Холод смерти, стр. 38

— Но вы упомянули о семье...

— Я имела в виду свою сестру Ти и покойного дядю Скотта, который был нашим опекуном. Именно с ним мы и приняли решение не оказывать дальнейшую финансовую помощь Люку. Естественно, инициатором этого решения была я. Наш брак к этому времени уже распался.

— Почему?

— Я думаю, по обычной причине. Я не намерена обсуждать это. — Она встала и, подойдя к окну, остановилась, глядя на лужайку. — В 1940 году очень многое кончилось для меня. Сначала мое замужество, потом жизнь моего мужа, а потом и сестра умерла. Ти умерла летом того же года, и я проплакала по ней всю осень. И сейчас осень. — Она вздохнула. — Мы обычно осенью ездили с ней на лошадях. Я учила ее верховой езде, когда ей было пять, а мне десять. Это было еще в прошлом веке.

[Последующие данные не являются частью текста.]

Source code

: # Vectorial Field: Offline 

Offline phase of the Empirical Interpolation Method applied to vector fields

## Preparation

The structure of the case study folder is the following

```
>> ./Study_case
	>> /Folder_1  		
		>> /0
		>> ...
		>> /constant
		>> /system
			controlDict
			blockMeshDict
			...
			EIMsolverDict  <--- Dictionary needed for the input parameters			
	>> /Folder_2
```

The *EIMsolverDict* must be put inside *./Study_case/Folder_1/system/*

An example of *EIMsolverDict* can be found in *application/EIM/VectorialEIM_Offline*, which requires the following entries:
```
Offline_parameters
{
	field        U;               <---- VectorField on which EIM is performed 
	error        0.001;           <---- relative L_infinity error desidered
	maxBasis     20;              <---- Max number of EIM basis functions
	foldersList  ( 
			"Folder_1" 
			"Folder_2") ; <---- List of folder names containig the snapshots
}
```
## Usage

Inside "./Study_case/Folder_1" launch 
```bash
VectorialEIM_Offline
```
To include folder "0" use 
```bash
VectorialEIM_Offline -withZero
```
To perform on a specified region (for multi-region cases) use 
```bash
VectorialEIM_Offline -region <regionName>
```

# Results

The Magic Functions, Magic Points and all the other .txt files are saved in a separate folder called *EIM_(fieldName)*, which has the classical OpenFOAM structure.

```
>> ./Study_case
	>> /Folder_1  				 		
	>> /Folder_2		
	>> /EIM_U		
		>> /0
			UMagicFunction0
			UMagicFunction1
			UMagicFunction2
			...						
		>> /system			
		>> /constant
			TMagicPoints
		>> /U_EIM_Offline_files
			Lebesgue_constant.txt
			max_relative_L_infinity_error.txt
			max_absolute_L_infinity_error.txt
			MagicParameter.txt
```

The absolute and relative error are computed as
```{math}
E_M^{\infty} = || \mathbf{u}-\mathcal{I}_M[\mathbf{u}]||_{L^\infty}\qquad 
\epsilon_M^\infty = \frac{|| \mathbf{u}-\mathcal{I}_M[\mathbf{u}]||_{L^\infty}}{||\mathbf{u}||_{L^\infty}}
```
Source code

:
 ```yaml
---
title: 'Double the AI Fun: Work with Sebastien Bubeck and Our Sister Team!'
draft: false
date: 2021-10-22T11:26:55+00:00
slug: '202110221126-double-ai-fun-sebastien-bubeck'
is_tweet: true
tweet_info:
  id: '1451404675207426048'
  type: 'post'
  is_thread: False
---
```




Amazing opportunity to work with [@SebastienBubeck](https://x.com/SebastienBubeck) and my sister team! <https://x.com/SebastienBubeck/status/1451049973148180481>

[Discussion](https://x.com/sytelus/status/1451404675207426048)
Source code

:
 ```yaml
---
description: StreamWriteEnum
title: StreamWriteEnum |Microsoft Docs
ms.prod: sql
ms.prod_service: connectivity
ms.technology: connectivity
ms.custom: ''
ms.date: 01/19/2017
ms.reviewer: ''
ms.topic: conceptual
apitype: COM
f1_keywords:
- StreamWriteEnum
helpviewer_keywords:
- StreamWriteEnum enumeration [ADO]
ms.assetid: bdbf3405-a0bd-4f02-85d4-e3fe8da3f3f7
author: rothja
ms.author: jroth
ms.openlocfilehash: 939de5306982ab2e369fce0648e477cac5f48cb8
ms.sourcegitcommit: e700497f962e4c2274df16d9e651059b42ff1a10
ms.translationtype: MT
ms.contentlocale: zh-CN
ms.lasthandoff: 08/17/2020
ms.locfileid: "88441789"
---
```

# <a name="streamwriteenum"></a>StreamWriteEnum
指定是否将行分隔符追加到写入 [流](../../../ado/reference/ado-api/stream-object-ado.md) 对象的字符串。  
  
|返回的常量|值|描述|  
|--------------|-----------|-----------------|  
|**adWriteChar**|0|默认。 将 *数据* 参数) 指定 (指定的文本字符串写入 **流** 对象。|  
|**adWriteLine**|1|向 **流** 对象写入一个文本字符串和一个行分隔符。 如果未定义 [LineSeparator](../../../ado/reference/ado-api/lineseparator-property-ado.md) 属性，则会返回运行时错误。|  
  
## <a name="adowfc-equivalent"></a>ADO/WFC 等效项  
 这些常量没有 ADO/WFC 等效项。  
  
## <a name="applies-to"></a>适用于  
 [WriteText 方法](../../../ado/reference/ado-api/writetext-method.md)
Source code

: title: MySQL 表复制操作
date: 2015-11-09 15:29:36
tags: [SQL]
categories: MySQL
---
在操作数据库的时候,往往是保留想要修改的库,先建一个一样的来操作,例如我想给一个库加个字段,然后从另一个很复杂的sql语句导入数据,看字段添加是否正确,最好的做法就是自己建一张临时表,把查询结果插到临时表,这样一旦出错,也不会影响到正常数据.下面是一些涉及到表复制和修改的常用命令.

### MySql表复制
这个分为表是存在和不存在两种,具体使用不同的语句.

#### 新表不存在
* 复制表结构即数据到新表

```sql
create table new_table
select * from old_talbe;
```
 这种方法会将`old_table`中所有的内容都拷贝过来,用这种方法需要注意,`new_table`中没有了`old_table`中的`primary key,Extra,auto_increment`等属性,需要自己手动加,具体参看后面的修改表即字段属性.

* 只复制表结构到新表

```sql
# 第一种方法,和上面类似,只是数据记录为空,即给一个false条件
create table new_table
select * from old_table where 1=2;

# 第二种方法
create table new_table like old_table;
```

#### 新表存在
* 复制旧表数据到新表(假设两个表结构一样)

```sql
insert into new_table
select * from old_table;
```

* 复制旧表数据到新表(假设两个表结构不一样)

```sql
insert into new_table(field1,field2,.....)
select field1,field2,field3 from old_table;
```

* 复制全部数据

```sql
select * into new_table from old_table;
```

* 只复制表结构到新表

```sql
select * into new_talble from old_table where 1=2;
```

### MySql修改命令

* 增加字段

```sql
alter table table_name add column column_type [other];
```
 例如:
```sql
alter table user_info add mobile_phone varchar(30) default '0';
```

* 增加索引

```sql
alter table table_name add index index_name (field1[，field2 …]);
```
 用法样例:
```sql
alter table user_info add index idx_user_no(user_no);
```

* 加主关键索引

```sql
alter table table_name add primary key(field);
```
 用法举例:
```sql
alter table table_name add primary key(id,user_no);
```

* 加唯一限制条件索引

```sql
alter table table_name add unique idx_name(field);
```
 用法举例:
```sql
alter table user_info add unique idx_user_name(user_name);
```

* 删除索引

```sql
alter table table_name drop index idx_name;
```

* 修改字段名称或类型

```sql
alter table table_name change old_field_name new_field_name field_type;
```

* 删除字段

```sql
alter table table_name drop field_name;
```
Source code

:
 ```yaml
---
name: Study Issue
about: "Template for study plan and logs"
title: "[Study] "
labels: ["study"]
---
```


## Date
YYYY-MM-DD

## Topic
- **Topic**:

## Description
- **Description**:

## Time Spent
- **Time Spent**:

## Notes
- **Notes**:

Она уходила в воспоминаниях все дальше в прошлое, туда, где она еще не знала боли.

— Прошу извинить меня за настойчивость, миссис Делони, но мне был хотелось знать, сохранилась ли у вас та предсмертная записка?

Она отвернулась, пытаясь справиться со скорбным выражением своего лица, но ей это не удалось.

— Конечно, нет. Я сожгла ее. Вы можете поверить мне на слово, это чистая правда.

— Меня интересует другое. Вы уверены, что ее написал ваш муж?

— Да. Я не могла спутать его почерк.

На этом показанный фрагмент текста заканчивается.